The wood so softly singing
In a language strange to hear
And the song it sings will find you
As the twilight draws you near


The Cunning Man's Wife

So when the Cunning man wanted a wife, what did he do? White Mary had faded from public view and it was the Cunning Man that people came to consult so he was now well known. Few were the women who would come to live in his cottage in the Haunted Wood. But there was one with a bit of independence of mind who had caught his eye, and he thought he had caught hers. So he went to her , and he wooed her, and in due time she came home with him as his wife. 

 But that was just the start if it. As they passed Mary’s cottage he pointed out the nosegay of herbs Mary had left for her. But they were green and grey for the most part and she paid little heed of them. That was her first mistake. When they entered the cottage the spaniel, who could be either there or not there, as was needed, was not there, as she had no need or heed of her. That was her second mistake. 

 ‘Oh well’, thought her husband, ‘She’ll learn’. A few days later, when she had settled in, he had to go out for the day and would not be back until late that night. Before he went he warned her not to move or change anything around the cottage. Later that morning she went out to the well for water. Just beyond the well an ash tree’s branches hung down and were bedecked with seven bright ribbons. She took two for her hair. The well itself was difficult to get to because of the stones arranged around it. So she moved them. 

 During the afternoon she started to get a feeling that she was being watched, but she ignored it. Then as evening drew a shade across the forest, she began to hear noises. She looked out through the front door and realised that the ash tree was right up against the house. How had that happened? Then she saw that one of the branches was moving towards her. She screamed and retreated into the cottage. Where could she get help? This was her only thought. And at that thought the spaniel suddenly appeared beside her. The end of a branch pushed open a window and the spaniel jumped snarling up and through the window. There was a terrible commotion outside for a while, then it subsided. She went to the window for a look and saw that the tree was gone but the spaniel was now at the well where the green head of Nicky Nye had appeared. Fear gripped her and she shrank back. 

 But then she heard a soft voice singing and she peeped out again through the window. A woman with a face like moonlight was walking around the well and putting the stones back in their places as she sang. By the time the Cunning Man returned all was quiet. Nicky had gone back into the well and the spaniel was sitting at his wife’s side having her ears scratched. The next morning he went out to survey the damage. The well was as it had been and Mary must have come back at first light as fresh herbs had been strewn all around. But the ash tree was gone save for a gnawn branch on the ground. He took the branch away later and came back with a sapling ash to put in the place of the one that had gone. Then Mary came with new ribbons and another nosegay which his wife took with thanks and hung over the window in their bedroom. 

 For the most part she got over that night and now the spaniel was at her side most of the time. But the thing she didn't get over was her fear of Nicky Nye and because he knew her fear he had power over her. He never again appeared at the well but she could feel his presence when she went down to the river so she always kept away from the water. 

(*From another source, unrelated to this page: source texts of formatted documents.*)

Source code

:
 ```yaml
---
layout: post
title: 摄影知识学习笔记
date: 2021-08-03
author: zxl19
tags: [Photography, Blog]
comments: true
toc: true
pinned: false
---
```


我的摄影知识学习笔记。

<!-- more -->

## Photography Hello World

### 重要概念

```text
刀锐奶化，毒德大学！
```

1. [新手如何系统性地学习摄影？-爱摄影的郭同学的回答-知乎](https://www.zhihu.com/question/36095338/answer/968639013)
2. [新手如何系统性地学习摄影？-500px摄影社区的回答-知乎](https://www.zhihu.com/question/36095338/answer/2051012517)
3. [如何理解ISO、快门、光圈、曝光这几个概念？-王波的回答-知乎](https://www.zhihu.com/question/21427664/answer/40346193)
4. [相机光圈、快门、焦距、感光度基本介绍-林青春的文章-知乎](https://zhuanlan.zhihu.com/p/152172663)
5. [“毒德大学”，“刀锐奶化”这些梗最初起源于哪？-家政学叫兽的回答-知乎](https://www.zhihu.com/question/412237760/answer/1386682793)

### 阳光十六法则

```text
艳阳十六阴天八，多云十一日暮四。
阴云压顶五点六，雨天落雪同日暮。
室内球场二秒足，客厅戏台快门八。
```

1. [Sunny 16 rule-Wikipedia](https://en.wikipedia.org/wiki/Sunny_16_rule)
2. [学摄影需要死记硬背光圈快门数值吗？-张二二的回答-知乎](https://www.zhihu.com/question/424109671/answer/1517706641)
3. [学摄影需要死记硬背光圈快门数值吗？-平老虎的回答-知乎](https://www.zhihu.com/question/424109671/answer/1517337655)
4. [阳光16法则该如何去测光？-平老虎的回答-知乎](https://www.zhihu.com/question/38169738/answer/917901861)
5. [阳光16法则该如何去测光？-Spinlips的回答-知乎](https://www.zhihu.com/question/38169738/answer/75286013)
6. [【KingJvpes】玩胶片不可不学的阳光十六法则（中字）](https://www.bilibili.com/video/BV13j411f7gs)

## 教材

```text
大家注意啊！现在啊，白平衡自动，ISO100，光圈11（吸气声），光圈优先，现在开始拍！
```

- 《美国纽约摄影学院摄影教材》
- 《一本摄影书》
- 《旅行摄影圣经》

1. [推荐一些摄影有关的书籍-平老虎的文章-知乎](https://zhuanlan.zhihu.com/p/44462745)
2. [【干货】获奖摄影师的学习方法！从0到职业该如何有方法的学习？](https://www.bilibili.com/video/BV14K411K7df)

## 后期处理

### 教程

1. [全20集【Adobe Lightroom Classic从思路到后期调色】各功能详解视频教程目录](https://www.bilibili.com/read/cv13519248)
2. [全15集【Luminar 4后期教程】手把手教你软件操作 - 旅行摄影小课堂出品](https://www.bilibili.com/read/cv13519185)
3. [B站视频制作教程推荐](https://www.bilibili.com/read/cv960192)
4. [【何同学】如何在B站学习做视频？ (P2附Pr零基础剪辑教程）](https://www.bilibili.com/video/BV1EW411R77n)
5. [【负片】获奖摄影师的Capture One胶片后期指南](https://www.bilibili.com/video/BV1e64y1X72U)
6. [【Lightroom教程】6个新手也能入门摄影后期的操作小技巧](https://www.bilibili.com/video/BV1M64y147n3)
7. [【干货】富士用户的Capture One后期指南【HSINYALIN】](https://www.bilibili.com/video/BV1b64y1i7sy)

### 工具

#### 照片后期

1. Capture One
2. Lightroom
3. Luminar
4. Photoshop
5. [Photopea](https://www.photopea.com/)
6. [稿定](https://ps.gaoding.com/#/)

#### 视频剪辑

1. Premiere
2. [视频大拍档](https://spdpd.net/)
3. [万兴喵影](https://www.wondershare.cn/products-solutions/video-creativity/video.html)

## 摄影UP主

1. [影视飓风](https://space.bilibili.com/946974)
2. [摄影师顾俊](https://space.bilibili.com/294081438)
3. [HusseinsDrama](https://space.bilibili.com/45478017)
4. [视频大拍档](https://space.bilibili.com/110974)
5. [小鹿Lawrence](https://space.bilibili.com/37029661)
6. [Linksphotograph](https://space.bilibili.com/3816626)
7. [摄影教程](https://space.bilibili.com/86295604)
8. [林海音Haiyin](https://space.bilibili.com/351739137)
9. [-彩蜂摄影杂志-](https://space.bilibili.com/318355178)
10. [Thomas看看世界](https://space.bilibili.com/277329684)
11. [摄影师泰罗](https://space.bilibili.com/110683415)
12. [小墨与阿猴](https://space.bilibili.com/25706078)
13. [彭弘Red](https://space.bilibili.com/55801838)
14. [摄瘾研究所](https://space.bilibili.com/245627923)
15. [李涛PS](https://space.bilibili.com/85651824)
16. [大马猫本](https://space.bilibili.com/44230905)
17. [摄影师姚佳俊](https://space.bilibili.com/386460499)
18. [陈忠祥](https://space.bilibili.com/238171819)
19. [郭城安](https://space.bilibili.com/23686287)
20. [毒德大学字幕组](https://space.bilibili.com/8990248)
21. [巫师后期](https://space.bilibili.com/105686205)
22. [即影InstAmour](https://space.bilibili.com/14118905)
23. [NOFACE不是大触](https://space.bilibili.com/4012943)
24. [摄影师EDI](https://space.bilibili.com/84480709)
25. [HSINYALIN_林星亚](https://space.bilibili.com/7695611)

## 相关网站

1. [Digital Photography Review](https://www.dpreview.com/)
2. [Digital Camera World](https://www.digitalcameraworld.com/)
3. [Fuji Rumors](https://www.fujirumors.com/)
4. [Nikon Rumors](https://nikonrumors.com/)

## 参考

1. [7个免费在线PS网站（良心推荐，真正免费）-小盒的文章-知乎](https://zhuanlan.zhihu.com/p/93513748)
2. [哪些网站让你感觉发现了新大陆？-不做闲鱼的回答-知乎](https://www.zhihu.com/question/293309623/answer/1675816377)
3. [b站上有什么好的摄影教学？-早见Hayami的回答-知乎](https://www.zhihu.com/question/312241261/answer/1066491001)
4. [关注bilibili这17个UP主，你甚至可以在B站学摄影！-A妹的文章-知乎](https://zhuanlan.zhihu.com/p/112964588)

 A few years passed and a young child was growing up in the cottage. One day he toddled down to the river as they walking towards the bridge. He looked into the water and saw Nicky looking back. Then a green arm emerged and began to encircle him and the green teeth of Nicky Nye protruded from his open mouth. The mother’s fear was tested but she found new strength and running towards the child she pulled him back, hissing at the creature. The spaniel was there too and Nicky retreated with the spaniel in pursuit. He kept away after that, but whether it was because of the spaniel or the fact that the wife had won over her fear, or that she was by now part of the magical configuration of the place, is hard to say. But so it was.